Come conciliare l’anelito a una vita normale (che richiede poche restrizioni) con il controllo della pandemia (che ne richiede molte)? Il Green Pass, che l’Italia va adottando sulla scia di altri Paesi, è un modo intelligente per rendere l’anelito compatibile con il controllo. Invece di chiudere, si tiene aperto, purché clienti e avventori, fornitori e acquirenti, lavoratori e autonomi, operatori della sanità e dell’istruzione, diano prova di essersi protetti, con vaccini e test. Con ciò spingendo anche alla vaccinazione che – ormai è chiaro dopo aver appurato che il 99% dei decessi è fra coloro che non erano vaccinati – è il solo modo per sconfiggere il virus e tornare alla vita normale.

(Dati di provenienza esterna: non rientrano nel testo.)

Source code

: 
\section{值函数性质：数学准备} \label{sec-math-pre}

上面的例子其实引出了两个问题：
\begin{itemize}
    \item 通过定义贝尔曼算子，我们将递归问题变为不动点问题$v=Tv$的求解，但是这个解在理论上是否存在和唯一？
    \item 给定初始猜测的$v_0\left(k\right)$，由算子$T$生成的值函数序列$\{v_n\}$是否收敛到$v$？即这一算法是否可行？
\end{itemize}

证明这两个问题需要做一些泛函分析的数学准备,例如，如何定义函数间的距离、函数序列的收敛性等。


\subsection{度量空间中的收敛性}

Una vita normale: è quello che vogliono tutti, anche i “No Green Pass”. Il problema è che ci sono ricette buone e ricette cattive: e quelle dei “No Green Pass” ci spingerebbero di nuovo verso una vita anormale. L’Italia ha fame di ripartenza, e lo si vede anche dai dati di ieri, che rivelano un diffuso ritorno della fiducia, sia presso le famiglie che presso le imprese (coralmente, sia nel manifatturiero che nelle costruzioni, nei servizi, nel commercio al dettaglio…). È vero, queste rilevazioni sono dell’inizio del mese, prima che i contagi riprendessero la corsa. Ma questo rende di tanto più urgente la ricerca di modi efficienti per fermare i contagi delle persone prima che venga contagiata anche l’economia.

La ‘fame di ripartenza’ ha oggi davanti una tavola imbandita dal Pnrr. A questa tavola siedono, pronti, col tovagliolo e la forchetta, tutti gli italiani, ma specialmente gli abitanti del Mezzogiorno. La giustizia in Italia, si sa, va a rilento, e il Sud attende da decenni che sia fatta giustizia di una iniqua distribuzione delle risorse pubbliche. Il Pnrr ha oggi, per il Sud, il colore verde della speranza di una (tardiva) giustizia. Non possiamo permettere che un’altra giostra di contagi e di restrizioni venga a intralciare l’operatività del Pnrr.

Il Green Pass offre la possibilità di confortare la mobilità delle persone e di confermare l’afflato della ripresa. Guardiamo pure all’esperienza degli altri Paesi che lo stanno introducendo, scambiamoci pure le “best practices” così da renderlo il più possibile semplice ed efficace. Come il semaforo, il Green Pass ha dei costi: per il semaforo, l’attesa del rosso – per il Green Pass, un po’ di complicazioni nella vita quotidiana. Ma, in tutti e due i casi, i benefici – attuali e potenziali – sono molto più grandi dei costi.